> WHAT TO WORK ON
Leave out the pictures and set down exactly the lines from the start of the listing through the one with "of Representative Decision", both included.

> ENTRIES PROVIDED
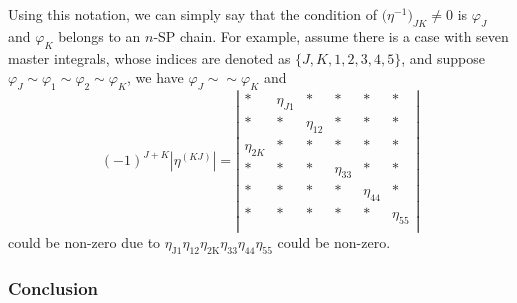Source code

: \documentclass[a4paper,11pt]{article}
\begin{document}
Using this notation, we can simply say that the  condition of $\big( \eta^{-1} \big)_{JK}\neq 0$  is  $\varphi_J$ and $\varphi_K$ belongs to an $n$-SP chain.
For example, assume there is a case with seven master integrals, whose indices are denoted as $\{J,K,1,2,3,4,5\}$,  and suppose $\varphi_J\sim\varphi_1\sim\varphi_2\sim\varphi_K$, we have  $\varphi_J\sim\sim\varphi_K$ and 
\begin{equation}
(-1)^{J+K}|\eta^{(KJ)}| = \left|
\begin{array}{cccccc}
 * & \eta _{J1} & * & * & * & *
   \\
 * & * & \eta _{12} & * & * & * \\
 \eta _{2K} & * & * & * & * & * \\
 * & * & * & \eta _{33} & * & * \\
 * & * & * & * & \eta _{44} & * \\
 * & * & * & * & * & \eta _{55} \\
\end{array}
\right|
\end{equation}
could be non-zero due to $\eta _{\text{J}1}\eta _{12}\eta _{2\text{K}}\eta _{33}\eta _{44}\eta _{55}$ could be non-zero.


\subsubsection{Conclusion}
\end{document}
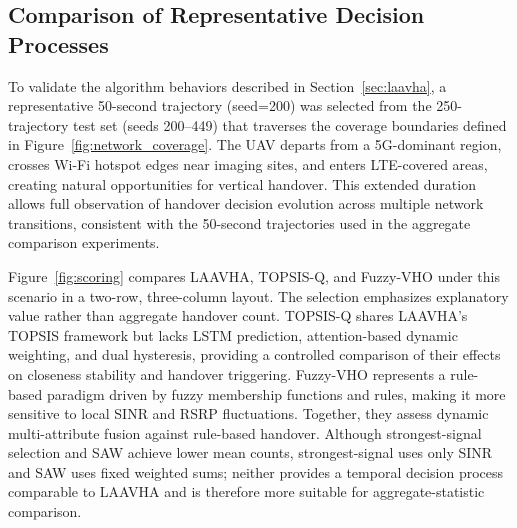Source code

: \documentclass[final,3p,times,twocolumn]{elsarticle}
\begin{document}
\subsection{Comparison of Representative Decision Processes}\label{sec:process}

To validate the algorithm behaviors described in Section~\ref{sec:laavha}, a representative 50-second trajectory (seed=200) was selected from the 250-trajectory test set (seeds 200--449) that traverses the coverage boundaries defined in Figure~\ref{fig:network_coverage}. The UAV departs from a 5G-dominant region, crosses Wi-Fi hotspot edges near imaging sites, and enters LTE-covered areas, creating natural opportunities for vertical handover. This extended duration allows full observation of handover decision evolution across multiple network transitions, consistent with the 50-second trajectories used in the aggregate comparison experiments.

Figure~\ref{fig:scoring} compares LAAVHA, TOPSIS-Q, and Fuzzy-VHO under this scenario in a two-row, three-column layout. The selection emphasizes explanatory value rather than aggregate handover count. TOPSIS-Q shares LAAVHA's TOPSIS framework but lacks LSTM prediction, attention-based dynamic weighting, and dual hysteresis, providing a controlled comparison of their effects on closeness stability and handover triggering. Fuzzy-VHO represents a rule-based paradigm driven by fuzzy membership functions and rules, making it more sensitive to local SINR and RSRP fluctuations. Together, they assess dynamic multi-attribute fusion against rule-based handover. Although strongest-signal selection and SAW achieve lower mean counts, strongest-signal uses only SINR and SAW uses fixed weighted sums; neither provides a temporal decision process comparable to LAAVHA and is therefore more suitable for aggregate-statistic comparison.
\end{document}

> SOLUTION
Source code

: \documentclass[a4paper,11pt]{article}
\begin{document}
Using this notation, we can simply say that the  condition of $\big( \eta^{-1} \big)_{JK}\neq 0$  is  $\varphi_J$ and $\varphi_K$ belongs to an $n$-SP chain.
For example, assume there is a case with seven master integrals, whose indices are denoted as $\{J,K,1,2,3,4,5\}$,  and suppose $\varphi_J\sim\varphi_1\sim\varphi_2\sim\varphi_K$, we have  $\varphi_J\sim\sim\varphi_K$ and 
\begin{equation}
(-1)^{J+K}|\eta^{(KJ)}| = \left|
\begin{array}{cccccc}
 * & \eta _{J1} & * & * & * & *
   \\
 * & * & \eta _{12} & * & * & * \\
 \eta _{2K} & * & * & * & * & * \\
 * & * & * & \eta _{33} & * & * \\
 * & * & * & * & \eta _{44} & * \\
 * & * & * & * & * & \eta _{55} \\
\end{array}
\right|
\end{equation}
could be non-zero due to $\eta _{\text{J}1}\eta _{12}\eta _{2\text{K}}\eta _{33}\eta _{44}\eta _{55}$ could be non-zero.


\subsubsection{Conclusion}
\end{document}
Source code

: \documentclass[final,3p,times,twocolumn]{elsarticle}
\begin{document}
\subsection{Comparison of Representative Decision Processes}\label{sec:process}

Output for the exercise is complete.